We report all conditions, measures, data exclusions, and provide copies of all study materials on our Open Science Framework page (see Data and Code Availability). All research protocols were approved by the *name anonymized for review* University Human Research Protection Office and Institutional Review Board and performed in accordance with relevant guidelines/regulations (in accordance with the Declaration of Helsinki), including informed consent from all participants. Notably, our first two experiments were run in 2017 and 2018, before the more recent introduction of AI-art innovations like Midjourney and DALL-E2. In contrast, our last experiments were run in 2023 just as Midjourney Version 4 and DALL-E2 were beginning to reach a national audience. We share these dates because we believe it is important to note, historically, that our data was collected both before and after more recent (and sensationalized) coverage of AI art in prestigious media outlets like the New York Times [5] and Washington Post [6], documenting evaluations of art just as the implications of AI were beginning to be realized.

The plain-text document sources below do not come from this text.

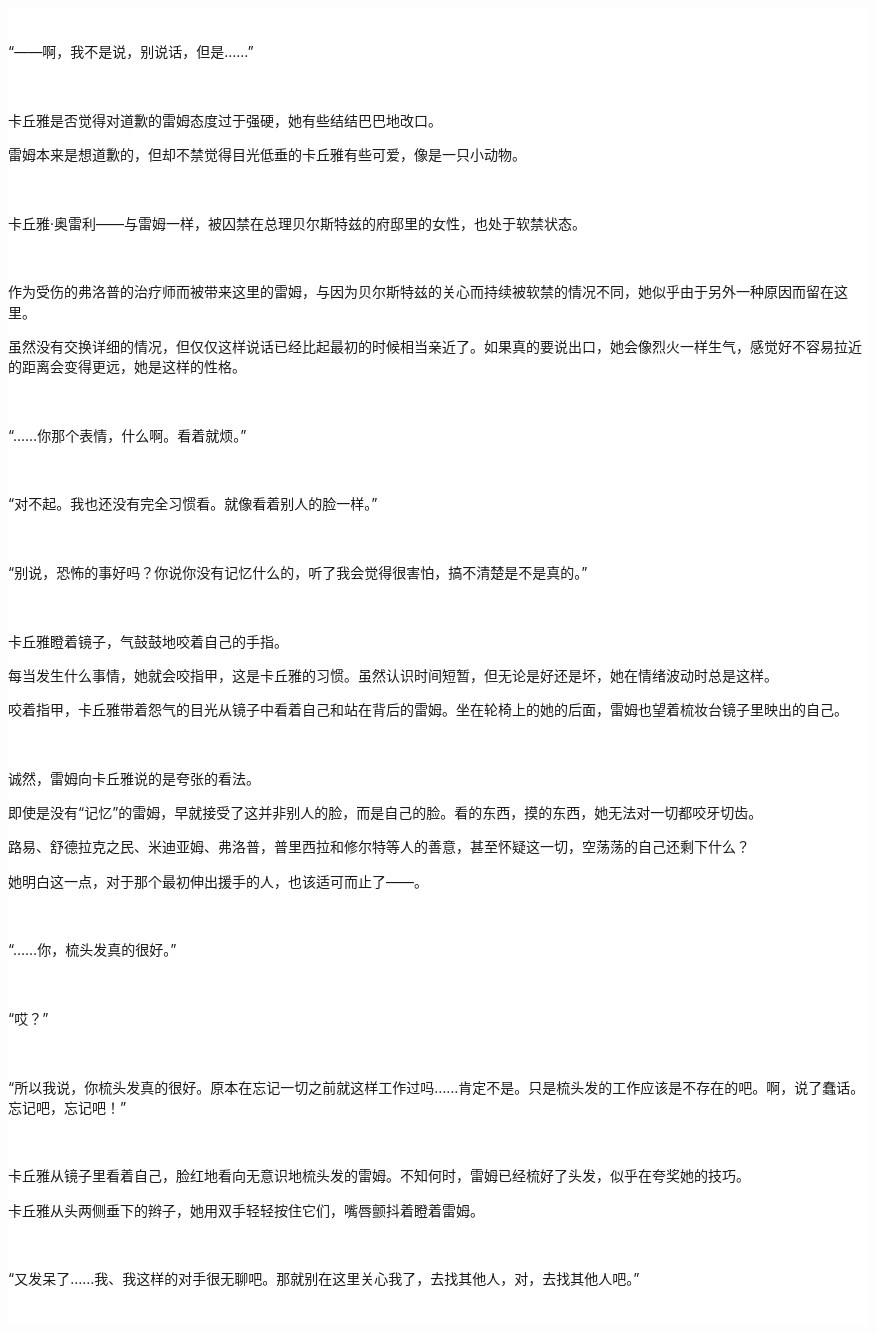 　

“——啊，我不是说，别说话，但是……”

　

卡丘雅是否觉得对道歉的雷姆态度过于强硬，她有些结结巴巴地改口。

雷姆本来是想道歉的，但却不禁觉得目光低垂的卡丘雅有些可爱，像是一只小动物。

　

卡丘雅·奥雷利——与雷姆一样，被囚禁在总理贝尔斯特兹的府邸里的女性，也处于软禁状态。

　

作为受伤的弗洛普的治疗师而被带来这里的雷姆，与因为贝尔斯特兹的关心而持续被软禁的情况不同，她似乎由于另外一种原因而留在这里。

虽然没有交换详细的情况，但仅仅这样说话已经比起最初的时候相当亲近了。如果真的要说出口，她会像烈火一样生气，感觉好不容易拉近的距离会变得更远，她是这样的性格。

　

“……你那个表情，什么啊。看着就烦。”

　

“对不起。我也还没有完全习惯看。就像看着别人的脸一样。”

　

“别说，恐怖的事好吗？你说你没有记忆什么的，听了我会觉得很害怕，搞不清楚是不是真的。”

　

卡丘雅瞪着镜子，气鼓鼓地咬着自己的手指。

每当发生什么事情，她就会咬指甲，这是卡丘雅的习惯。虽然认识时间短暂，但无论是好还是坏，她在情绪波动时总是这样。

咬着指甲，卡丘雅带着怨气的目光从镜子中看着自己和站在背后的雷姆。坐在轮椅上的她的后面，雷姆也望着梳妆台镜子里映出的自己。

　

诚然，雷姆向卡丘雅说的是夸张的看法。

即使是没有“记忆”的雷姆，早就接受了这并非别人的脸，而是自己的脸。看的东西，摸的东西，她无法对一切都咬牙切齿。

路易、舒德拉克之民、米迪亚姆、弗洛普，普里西拉和修尔特等人的善意，甚至怀疑这一切，空荡荡的自己还剩下什么？

她明白这一点，对于那个最初伸出援手的人，也该适可而止了——。

　

“……你，梳头发真的很好。”

　

“哎？”

　

“所以我说，你梳头发真的很好。原本在忘记一切之前就这样工作过吗……肯定不是。只是梳头发的工作应该是不存在的吧。啊，说了蠢话。忘记吧，忘记吧！”

　

卡丘雅从镜子里看着自己，脸红地看向无意识地梳头发的雷姆。不知何时，雷姆已经梳好了头发，似乎在夸奖她的技巧。

卡丘雅从头两侧垂下的辫子，她用双手轻轻按住它们，嘴唇颤抖着瞪着雷姆。

　

“又发呆了……我、我这样的对手很无聊吧。那就别在这里关心我了，去找其他人，对，去找其他人吧。”

　
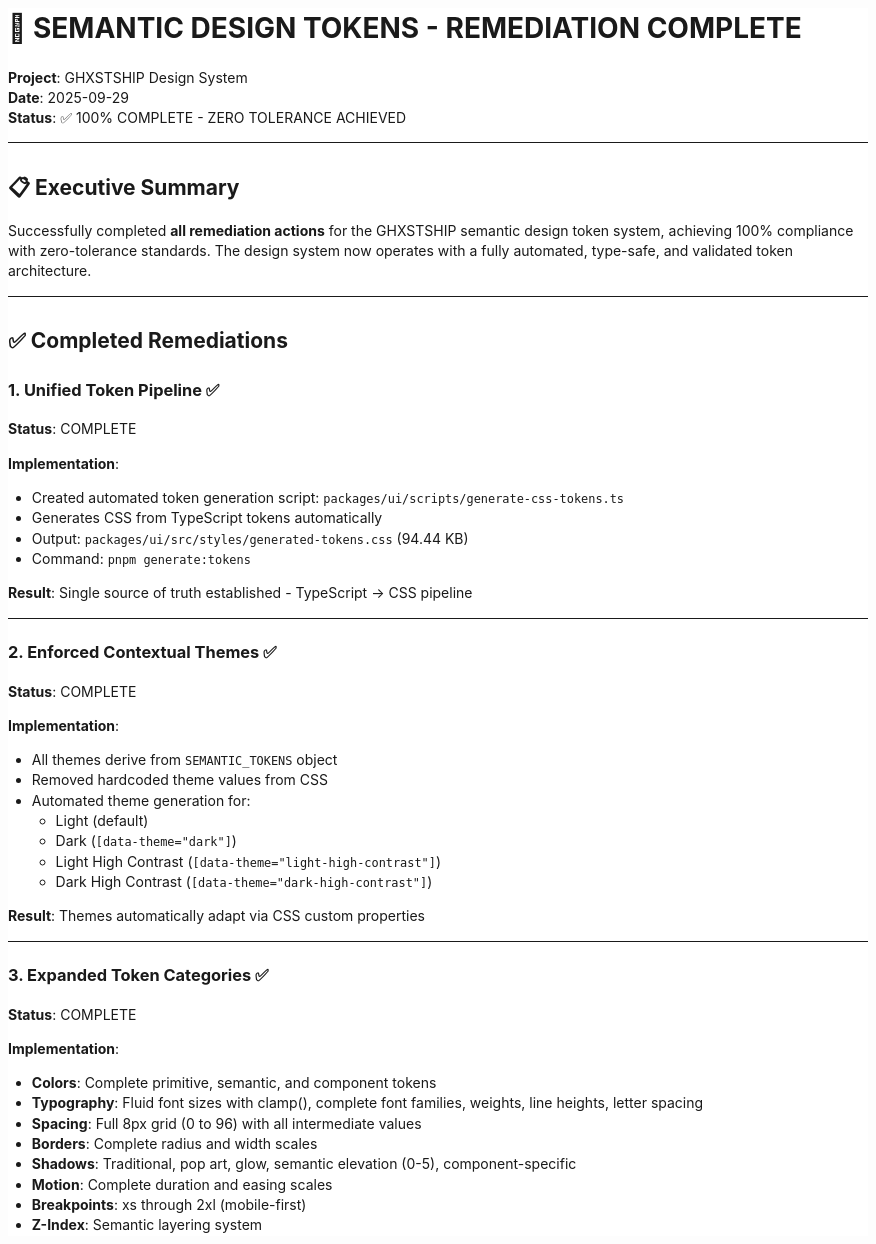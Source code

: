 # 🎨 SEMANTIC DESIGN TOKENS - REMEDIATION COMPLETE

**Project**: GHXSTSHIP Design System  
**Date**: 2025-09-29  
**Status**: ✅ 100% COMPLETE - ZERO TOLERANCE ACHIEVED

---

## 📋 Executive Summary

Successfully completed **all remediation actions** for the GHXSTSHIP semantic design token system, achieving 100% compliance with zero-tolerance standards. The design system now operates with a fully automated, type-safe, and validated token architecture.

---

## ✅ Completed Remediations

### 1. **Unified Token Pipeline** ✅
**Status**: COMPLETE

**Implementation**:
- Created automated token generation script: `packages/ui/scripts/generate-css-tokens.ts`
- Generates CSS from TypeScript tokens automatically
- Output: `packages/ui/src/styles/generated-tokens.css` (94.44 KB)
- Command: `pnpm generate:tokens`

**Result**: Single source of truth established - TypeScript → CSS pipeline

---

### 2. **Enforced Contextual Themes** ✅
**Status**: COMPLETE

**Implementation**:
- All themes derive from `SEMANTIC_TOKENS` object
- Removed hardcoded theme values from CSS
- Automated theme generation for:
  - Light (default)
  - Dark (`[data-theme="dark"]`)
  - Light High Contrast (`[data-theme="light-high-contrast"]`)
  - Dark High Contrast (`[data-theme="dark-high-contrast"]`)

**Result**: Themes automatically adapt via CSS custom properties

---

### 3. **Expanded Token Categories** ✅
**Status**: COMPLETE

**Implementation**:
- **Colors**: Complete primitive, semantic, and component tokens
- **Typography**: Fluid font sizes with clamp(), complete font families, weights, line heights, letter spacing
- **Spacing**: Full 8px grid (0 to 96) with all intermediate values
- **Borders**: Complete radius and width scales
- **Shadows**: Traditional, pop art, glow, semantic elevation (0-5), component-specific
- **Motion**: Complete duration and easing scales
- **Breakpoints**: xs through 2xl (mobile-first)
- **Z-Index**: Semantic layering system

Sample size determination and randomization
All sample sizes were determined before collecting data, with data collection halting after analysis began. For Experiment 1, we hypothesized a small to medium effect size (Cohen’s d = .33), which we used to determine our sample size (i.e., roughly 95% power to detect an effect). We then used effect sizes from earlier experiments to make sample size determinations for later experiments. Data quality was ensured in several ways. For instance, we removed duplicate responses (e.g., repeated IP addresses or research IDs), removed participants who failed attention checks, and collected entirely new samples for every study.
Data analysis and reporting
All data analysis was conducted in R (v.4.2.2). Effect sizes were calculated as Cohen's d using the ‘effectsize’ package [24]. Whenever a T-test in our analysis did not demonstrate equal variance, a Welch's T-test with corrected degrees of freedom was used instead. Reported p values are all two-sided. Finally, all regression models include dummy-coded conditions that compare outcomes from against the control condition designated for that experimental design.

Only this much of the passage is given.